Two Days, One Heartbeat
The SEA Sibagat Team guided participants through conversations that felt less like planning sessions and more like family gatherings. People swapped stories of resilience, recalled small victories, and realized their strongest resource was not money or machinery—but the community itself.
Barangay Chairman Salvador Toloy Jr. didn’t just attend; he immersed himself, shoulder-to-shoulder with his council. His presence was more than symbolic—it was a living promise that leadership in Kauswagan is about listening, showing up, and co-creating.
Flipping the Script
Traditional planning often starts with: “What’s wrong here?” But Kauswagan chose to ask: “What’s right—and how do we grow it?”
One participant shared with a grin, “If we’ve already overcome typhoons, conflicts, and hardships, surely we can handle building the future together.” That single line set the tone, reminding everyone that every scar is proof of strength, and every story is a seed for tomorrow.
From Voices to Vows
By the end of the workshop, it was clear this wasn’t just about talking—it was about committing. Every dream voiced became a shared vow. Leaders and residents pledged to steer Kauswagan’s future with unity, inclusivity, and sustainability at its core.

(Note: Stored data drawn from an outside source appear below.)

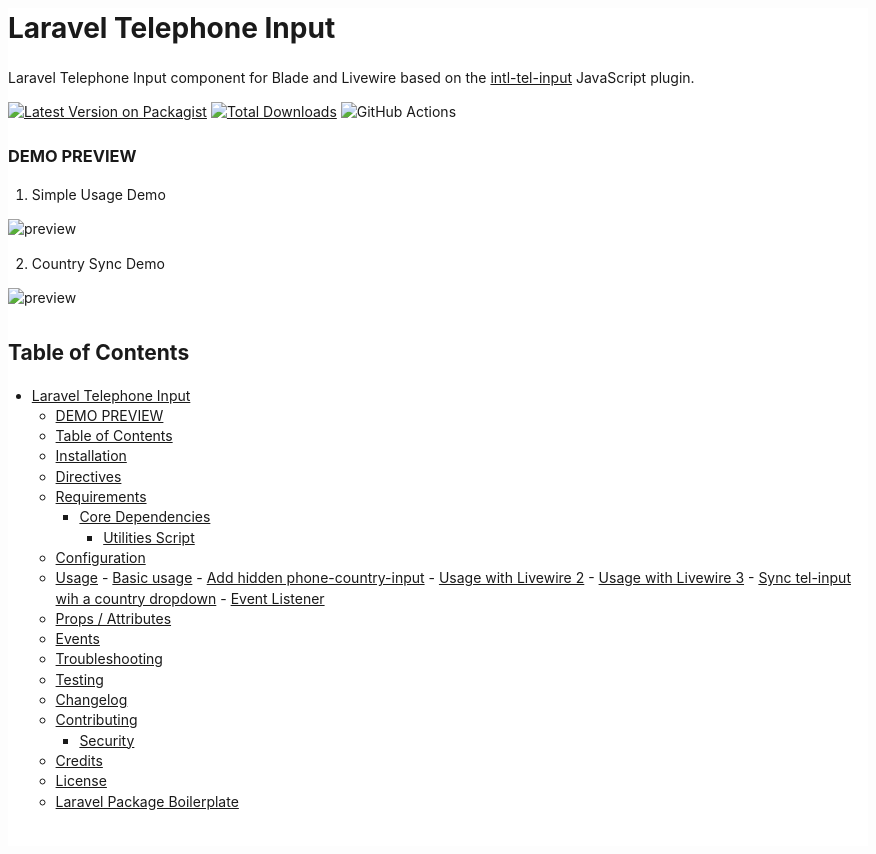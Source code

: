 # Laravel Telephone Input

Laravel Telephone Input component for Blade and Livewire based on the [intl-tel-input](https://github.com/jackocnr/intl-tel-input) JavaScript plugin.  

[![Latest Version on Packagist](https://img.shields.io/packagist/v/victorybiz/laravel-tel-input.svg?style=flat-square)](https://packagist.org/packages/victorybiz/laravel-tel-input)
[![Total Downloads](https://img.shields.io/packagist/dt/victorybiz/laravel-tel-input.svg?style=flat-square)](https://packagist.org/packages/victorybiz/laravel-tel-input)
![GitHub Actions](https://github.com/victorybiz/laravel-tel-input/actions/workflows/main.yml/badge.svg)

### DEMO PREVIEW
1. Simple Usage Demo
   
![preview](https://github.com/victorybiz/laravel-tel-input/raw/main/demo.gif) 

2. Country Sync Demo
   
![preview](https://github.com/victorybiz/laravel-tel-input/raw/main/demo2.gif) 

## Table of Contents
- [Laravel Telephone Input](#laravel-telephone-input)
    - [DEMO PREVIEW](#demo-preview)
  - [Table of Contents](#table-of-contents)
  - [Installation](#installation)
  - [Directives](#directives)
  - [Requirements](#requirements)
    - [Core Dependencies](#core-dependencies)
      - [Utilities Script](#utilities-script)
  - [Configuration](#configuration)
  - [Usage](#usage)
        - [Basic usage](#basic-usage)
        - [Add hidden phone-country-input](#add-hidden-phone-country-input)
        - [Usage with Livewire 2](#usage-with-livewire-2)
        - [Usage with Livewire 3](#usage-with-livewire-3)
        - [Sync tel-input wih a country dropdown](#sync-tel-input-wih-a-country-dropdown)
        - [Event Listener](#event-listener)
  - [Props / Attributes](#props--attributes)
  - [Events](#events)
  - [Troubleshooting](#troubleshooting)
  - [Testing](#testing)
  - [Changelog](#changelog)
  - [Contributing](#contributing)
    - [Security](#security)
  - [Credits](#credits)
  - [License](#license)
  - [Laravel Package Boilerplate](#laravel-package-boilerplate)

<br>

Here, progress isn’t imported.
It’s cultivated.
Grown from within.
Carried forward by the people who call Kauswagan home.
A Compass for Tomorrow
The plans crafted during those two days are more than documents—they’re a compass, pointing the barangay toward a future that reflects its heart and aspirations.
And as Chairman Toloy quietly demonstrated through presence more than words:
“When communities chart their own vision, change doesn’t just appear—it endures.”